Also ich würde pauschal von dem was ich bisher gesehen habe sagen, dass 90% die Luft aus dem Gehäuse saugen und nach draussen blasen.


----------



## quantenslipstream (4. April 2010)

Der Lüfter saugt die Luft an und drückt sie nach hinten aus dem Gehäuse raus. Das kann man leicht ausprobieren, einfach mal die Hand hinten ans Netzteil legen, dann spürt man einen warmen Luftzug.
Deswegen gibts ja auch Gehäuse, wo das Netzteil unten verbaut wird. Es soll dann von unten, also von außerhalb des Case die Luft ansaugen als wenns oben verbaut ist und die warme CPU Luft abgekommt.


----------



## Healrox (4. April 2010)

Habs gefunden. War von Cooler Master.
Cooler Master
Die Grafik ganz unten sugeriert, das er bläst.

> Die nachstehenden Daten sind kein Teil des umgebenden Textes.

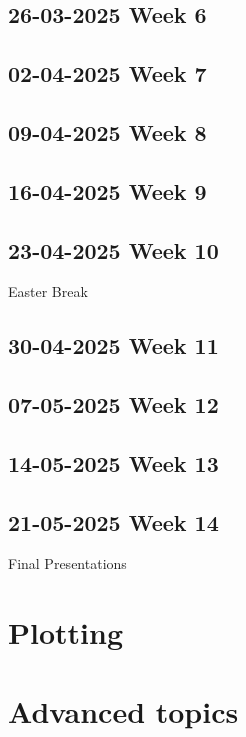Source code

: \documentclass{article}
\begin{document}
\subsection*{26-03-2025 \textbf{Week 6}}
\subsection*{02-04-2025 \textbf{Week 7}}
\subsection*{09-04-2025 \textbf{Week 8}}
\subsection*{16-04-2025 \textbf{Week 9}}
\subsection*{23-04-2025 \textbf{Week 10}}
Easter Break

\subsection*{30-04-2025 \textbf{Week 11}}
\subsection*{07-05-2025 \textbf{Week 12}}
\subsection*{14-05-2025 \textbf{Week 13}}
\subsection*{21-05-2025 \textbf{Week 14}}
Final Presentations

\section{Plotting}

\section{Advanced topics}
\end{document}
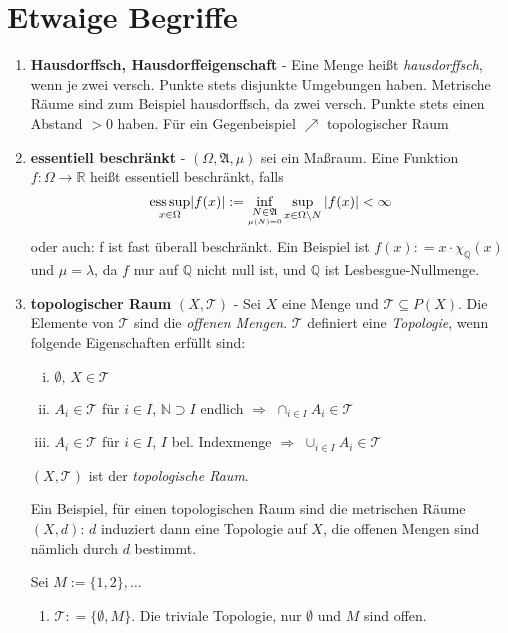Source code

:\documentclass[ngerman]{report}
\theoremstyle{plain}%
\theoremstyle{definition}%
\theoremstyle{myStyle}
\newcommand{\R}{\mathbb{R}}
\newcommand{\Q}{\mathbb{Q}}
\newcommand{\N}{\mathbb{N}}
\newcommand{\hA}{\mathfrak{A}}%
\newcommand{\tT}{\mathcal{T}} %
\newcommand{\ess}{\textnormal{ess}}
\newcommand{\df}[1][]{%
	\overset{#1}{\Rightarrow}
}
\begin{document}

\section*{Etwaige Begriffe}
	\begin{enumerate}
		\item \textbf{Hausdorffsch, Hausdorffeigenschaft} - Eine Menge heißt \textit{hausdorffsch}, wenn je zwei versch. Punkte stets disjunkte Umgebungen haben. Metrische Räume sind zum Beispiel hausdorffsch, da zwei versch. Punkte stets einen Abstand $> 0$ haben. Für ein Gegenbeispiel $\nearrow$ topologischer Raum

		\item \textbf{essentiell beschränkt} - 
					$(\Omega, \hA,\mu)$ sei ein Maßraum. Eine Funktion $f: \Omega \rightarrow \R$ heißt essentiell beschränkt, falls 
					$$\underset{x\in\Omega}{\ess \sup} |f(x)| := {\inf_{\underset{\mu(N)=0}{N \in \hA}} }  
					\sup_{x\in \Omega\backslash N} |f(x)| < \infty$$
					oder auch: f ist fast überall beschränkt. 
					Ein Beispiel ist $f(x) : = x\cdot \chi_\Q(x)$ und $\mu = \lambda$, da $f$ nur auf $\Q$ nicht null ist, und $\Q$ ist Lesbesgue-Nullmenge. 

		\item \textbf{topologischer Raum} $(X,\tT)$ - Sei $X$ eine Menge und $\tT\subseteq P(X)$. Die Elemente von $\tT$ sind die \textit{offenen Mengen}. $\tT$ definiert eine \textit{Topologie}, wenn folgende Eigenschaften erfüllt sind:
	\begin{enumerate}[(i)]
	\item $\emptyset,\,X\in \tT$

\item $A_i\in\tT$ für $i\in I$, $\N \supset I$ endlich $\df$ $\cap_{i\in I} A_i\in\tT$

\item $A_i\in\tT$ für $i\in I$, $I$ bel. Indexmenge $\df$ $\cup_{i\in I}A_i \in \tT$
\end{enumerate}
	$(X,\tT)$ ist der \textit{topologische Raum}.\par
Ein Beispiel, für einen topologischen Raum sind die metrischen Räume $(X,d)$: $d$ induziert dann eine Topologie auf $X$, die offenen Mengen sind nämlich durch $d$ bestimmt.\par
Sei $M:=\{1,2\},\dots$
\begin{enumerate}[]
\item $\tT: = \{\emptyset,M\}$. Die triviale Topologie, nur $\emptyset$ und $M$ sind offen.


\end{enumerate}
\end{enumerate}
\end{document}
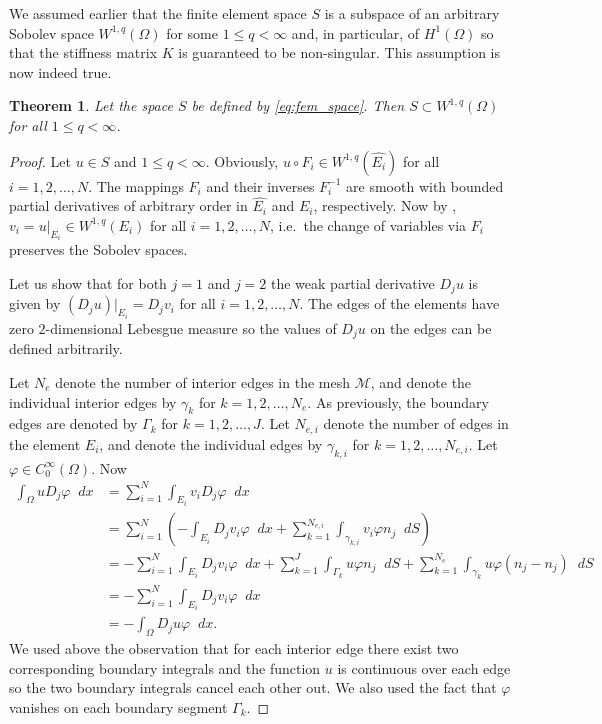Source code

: \documentclass[english, 12pt, a4paper, sci, utf8, a-2b, online]{aaltothesis}
\theoremstyle{definition}
\theoremstyle{plain}
\newtheorem{theorem}{Theorem}[section]
\newcommand*\diff{\mathop{}\!d}
\numberwithin{equation}{section}
\begin{document}
We assumed earlier that the finite element space $S$ is a subspace of
an arbitrary Sobolev space $W^{1,q}(\Omega)$ for some $1 \leq q < \infty$ and,
in particular, of $H^1(\Omega)$ so that the stiffness matrix $K$
is guaranteed to be non-singular.
This assumption is now indeed true.
\begin{theorem}
    \label{thm:fem_space_is_sobolev}
    Let the space $S$ be defined by \eqref{eq:fem_space}.
    Then $S \subset W^{1,q}(\Omega)$ for all $1 \leq q < \infty$.
\end{theorem}
\begin{proof}
    Let $u \in S$ and $1 \leq q < \infty$.
    Obviously, $u \circ F_i \in W^{1,q}(\widehat{E_i})$ for all $i=1,2,\dotsc,N$.
    The mappings $F_i$ and their inverses $F_i^{-1}$ are smooth with bounded
    partial derivatives of arbitrary order in $\widehat{E_i}$ and $E_i$,
    respectively. Now by \cite[Theorem 1 on p.\ 13]{mazya2011},
    $v_i = u|_{E_i} \in W^{1,q}(E_i)$ for all $i=1,2,\dotsc,N$,
    i.e.\ the change of variables via $F_i$ preserves the Sobolev spaces.
    
    Let us show that for both $j=1$ and $j=2$ the weak partial derivative
    $D_j u$ is given by $(D_j u)|_{E_i} = D_j v_i$ for all $i=1,2,\dotsc,N$.
    The edges of the elements have zero $2$-dimensional Lebesgue measure
    so the values of $D_j u$ on the edges can be defined arbitrarily.

    Let $N_e$ denote the number of interior edges in the mesh $\mathcal{M}$,
    and denote the individual interior edges by $\gamma_k$ for
    $k = 1,2,\dotsc,N_e$. As previously, the boundary edges are
    denoted by $\Gamma_k$ for $k = 1,2,\dotsc,J$.
    Let $N_{e,i}$ denote the number of edges in the element $E_i$,
    and denote the individual edges by
    $\gamma_{k,i}$ for $k=1,2,\dotsc,N_{e,i}$.
    Let $\varphi \in C_0^{\infty}(\Omega)$. Now
    \begin{align*}
        \int_{\Omega} u D_j \varphi \diff x
        &= \sum_{i=1}^{N} \int_{E_i} v_i D_j \varphi \diff x \\
        &= \sum_{i=1}^{N} \left(
                - \int_{E_i} D_j v_i \varphi \diff x    
                + \sum_{k=1}^{N_{e,i}}
                    \int_{\gamma_{k,i}} v_i \varphi n_j \diff S
            \right) \\
        &= - \sum_{i=1}^{N} \int_{E_i} D_j v_i \varphi \diff x
            + \sum_{k=1}^{J} \int_{\Gamma_k} u \varphi n_j \diff S
            + \sum_{k=1}^{N_e} \int_{\gamma_k} u \varphi (n_j - n_j) \diff S \\
        &= - \sum_{i=1}^{N} \int_{E_i} D_j v_i \varphi \diff x \\
        &= - \int_{\Omega} D_j u \varphi \diff x.
    \end{align*}
    We used above the observation that for each interior edge there exist two
    corresponding boundary integrals and the function $u$ is continuous
    over each edge so the two boundary integrals cancel each other out.
    We also used the fact that $\varphi$ vanishes on each boundary segment
    $\Gamma_k$.


\end{proof}
\end{document}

Aber wenn man wirklich bei jedem den Lüfter einfach umdrehen kann, isses ja kein Problem.

Danke für die Antworten


----------



## ghostadmin (4. April 2010)

Es gibt verschiedene Netzteile.
Gibt auch welche die die Luft ansaugen, findet man dann aber eher in Fertig-PCs. Die meisten saugen die Luft aus dem Gehäuse an.


----------



## R33p3r (4. April 2010)

Aber du kannst anhand der Lammellen des Lüfters sehen das er nach draussen bläst, denn Lüfter drehen immer linksherum es sei denn man hat sie falsch angeklemmt. 
Ergo kann man sagen immer in die Richtung wo der Aufkleber ist wodrunter die Kabel verschwinden bläst er


----------



## mattinator (4. April 2010)

Healrox schrieb:


> Aber wenn man wirklich bei jedem den Lüfter einfach umdrehen kann, isses ja kein Problem.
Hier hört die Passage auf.